Task material:
- - - -

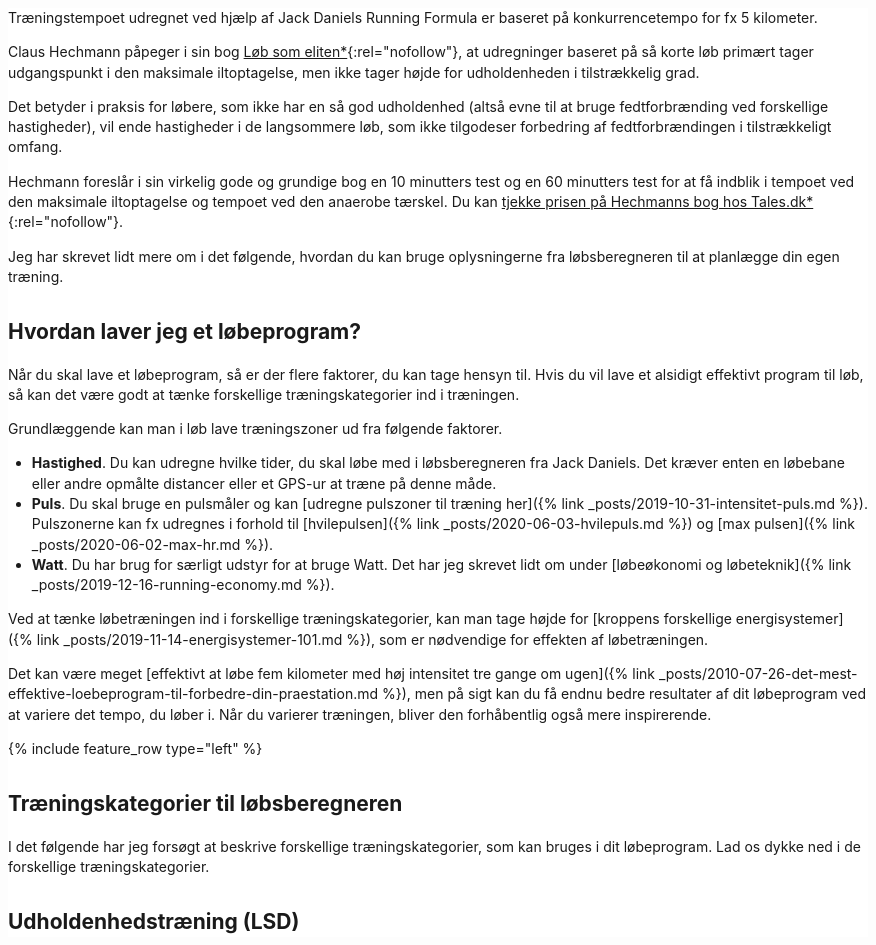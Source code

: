 Træningstempoet udregnet ved hjælp af Jack Daniels Running Formula er baseret på konkurrencetempo for fx 5 kilometer.

Claus Hechmann påpeger i sin bog [Løb som eliten\*](https://www.partner-ads.com/dk/klikbanner.php?partnerid=28187&bannerid=55214&htmlurl=https://tales.dk/loeb-som-eliten_claus-hechmann_9788702160390){:rel="nofollow"}, at udregninger baseret på så korte løb primært tager udgangspunkt i den maksimale iltoptagelse, men ikke tager højde for udholdenheden i tilstrækkelig grad.

Det betyder i praksis for løbere, som ikke har en så god udholdenhed (altså evne til at bruge fedtforbrænding ved forskellige hastigheder), vil ende hastigheder i de langsommere løb, som ikke tilgodeser forbedring af fedtforbrændingen i tilstrækkeligt omfang.

Hechmann foreslår i sin virkelig gode og grundige bog en 10 minutters test og en 60 minutters test for at få indblik i tempoet ved den maksimale iltoptagelse og tempoet ved den anaerobe tærskel. Du kan [tjekke prisen på Hechmanns bog hos Tales.dk\*](https://www.partner-ads.com/dk/klikbanner.php?partnerid=28187&bannerid=55214&htmlurl=https://tales.dk/loeb-som-eliten_claus-hechmann_9788702160390){:rel="nofollow"}.

Jeg har skrevet lidt mere om i det følgende, hvordan du kan bruge oplysningerne fra løbsberegneren til at planlægge din egen træning.

## Hvordan laver jeg et løbeprogram?

Når du skal lave et løbeprogram, så er der flere faktorer, du kan tage hensyn til. Hvis du vil lave et alsidigt effektivt program til løb, så kan det være godt at tænke forskellige træningskategorier ind i træningen.

Grundlæggende kan man i løb lave træningszoner ud fra følgende faktorer.

- **Hastighed**. Du kan udregne hvilke tider, du skal løbe med i løbsberegneren fra Jack Daniels. Det kræver enten en løbebane eller andre opmålte distancer eller et GPS-ur at træne på denne måde.
- **Puls**. Du skal bruge en pulsmåler og kan [udregne pulszoner til træning her]({% link _posts/2019-10-31-intensitet-puls.md %}). Pulszonerne kan fx udregnes i forhold til [hvilepulsen]({% link _posts/2020-06-03-hvilepuls.md %}) og [max pulsen]({% link _posts/2020-06-02-max-hr.md %}).
- **Watt**. Du har brug for særligt udstyr for at bruge Watt. Det har jeg skrevet lidt om under [løbeøkonomi og løbeteknik]({% link _posts/2019-12-16-running-economy.md %}).

Ved at tænke løbetræningen ind i forskellige træningskategorier, kan man tage højde for [kroppens forskellige energisystemer]({% link _posts/2019-11-14-energisystemer-101.md %}), som er nødvendige for effekten af løbetræningen.

Det kan være meget [effektivt at løbe fem kilometer med høj intensitet tre gange om ugen]({% link _posts/2010-07-26-det-mest-effektive-loebeprogram-til-forbedre-din-praestation.md %}), men på sigt kan du få endnu bedre resultater af dit løbeprogram ved at variere det tempo, du løber i. Når du varierer træningen, bliver den forhåbentlig også mere inspirerende.

{% include feature_row type="left" %}

## Træningskategorier til løbsberegneren

I det følgende har jeg forsøgt at beskrive forskellige træningskategorier, som kan bruges i dit løbeprogram. Lad os dykke ned i de forskellige træningskategorier.

## Udholdenhedstræning (LSD)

- - - -

Work task:
Tell how many lines in the material contain the word "klikbanner". Only the number is wanted.

Response to the task:
2